Advent 2020 | Day 09

SCRIPTURE:

33 “I have told you these things, so that in me you may have peace. In this world you will have trouble. But take heart! I have overcome the world.”

John 16:33

PEACE

One of my favorite songs is “Someday Soon,” by Wilder Woods. I’m not sure if they are a Christian band but in their lyrics they talk about the Kingdom, about God, and other topics that make it seem that they are Christian.

Quick google search….brb

Turns out he is a Christian and use to be the lead singer of Needtobreathe. Don’t @ me! I didn’t know.

Anyways….Every time I hear that song it’s this lyric that always stands out to me

“No it ain’t worth all the worry, they’ll still let you in.”

- “Someday Soon” by Wilder Woods

He’s specifically talking about the Kingdom of God. I love that lyric and really resonate with it because when I first became a Christian I use to worry that my behavior would prevent me from entering heaven. That worry then turned into a worry that I won’t experience the Kingdom of God on earth, once I learned about the both/and theology. But then somewhere along the line I began to stop worrying about whether I was going to hell or not.
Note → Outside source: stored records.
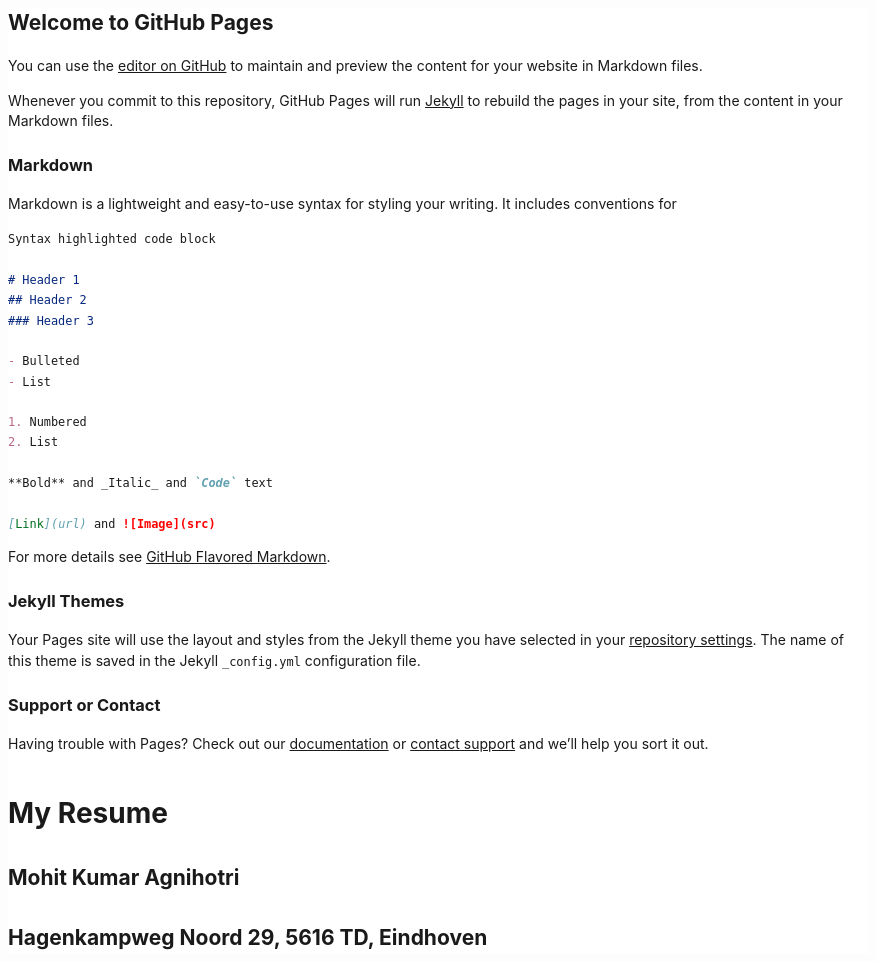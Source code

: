 ## Welcome to GitHub Pages

You can use the [editor on GitHub](https://github.com/MohitKAgnihotri/MohitKAgnihotri.github.io/edit/main/README.md) to maintain and preview the content for your website in Markdown files.

Whenever you commit to this repository, GitHub Pages will run [Jekyll](https://jekyllrb.com/) to rebuild the pages in your site, from the content in your Markdown files.

### Markdown

Markdown is a lightweight and easy-to-use syntax for styling your writing. It includes conventions for

```markdown
Syntax highlighted code block

# Header 1
## Header 2
### Header 3

- Bulleted
- List

1. Numbered
2. List

**Bold** and _Italic_ and `Code` text

[Link](url) and ![Image](src)
```

For more details see [GitHub Flavored Markdown](https://guides.github.com/features/mastering-markdown/).

### Jekyll Themes

Your Pages site will use the layout and styles from the Jekyll theme you have selected in your [repository settings](https://github.com/MohitKAgnihotri/MohitKAgnihotri.github.io/settings). The name of this theme is saved in the Jekyll `_config.yml` configuration file.

### Support or Contact

Having trouble with Pages? Check out our [documentation](https://docs.github.com/categories/github-pages-basics/) or [contact support](https://github.com/contact) and we’ll help you sort it out.


# My Resume
## Mohit Kumar Agnihotri

## Hagenkampweg Noord 29, 5616 TD, Eindhoven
That’s how I feel today.I’m not worried about where I will end up. Not because I gave up on pursuing holiness, more so because I gave up on shame. I gave up on trying to prove myself to God. I gave up on works righteousness and I gave up on worry. And I also gave up on what people think about me. Or at least I am trying to.

At the same time I have a clear conscience that I do my very best every single day to pursue holiness. I always know I can be doing a better job, but I don’t kick myself when I fail. I wake up to see another day, I make my apologies, and I realize that no one is perfect.

When Wilder Woods sang those lyrics it explained what my heart had been feeling for a while. It also explained the peace that Jesus Christ should be giving all of us. It’s a peace that lives in between grace and an awareness of cheap grace. It’s a place where we put our faith in the fact that Jesus has died for our sins and that there’s nothing we can do to be loved more by God.

I remember when I was in seminary one of my professors argued that there was in the verse in the Bible that we have been reading wrong all along. I believe it’s Ephesians 2:8 but I cannot be sure. It was such a long time ago. We have always been reading the verse as: “We have been saved by faith in Jesus Christ.”But this one professor believed that the Greek really says:“We have been saved by the faith of Christ.”

Which one is it? For me it’s both. That’s how I choose to live my life. And I pray that’s how you choose to live yours. A life knowing that God has overcome the world for you. God calls us to be overcomers but God also knows we are not perfect. That’s where grace comes in.

So….if you’re doing the best you can “”it ain’t worth all the worry, they’ll (prob) still let you in.” All you law abiding people… chill out. God loves you .And all you people who read this and see it as an excuse to go crazy, it’s not. It’s more of an opportunity to pursue God with less anxiety and more acknowledgment of God’s love and forgiveness.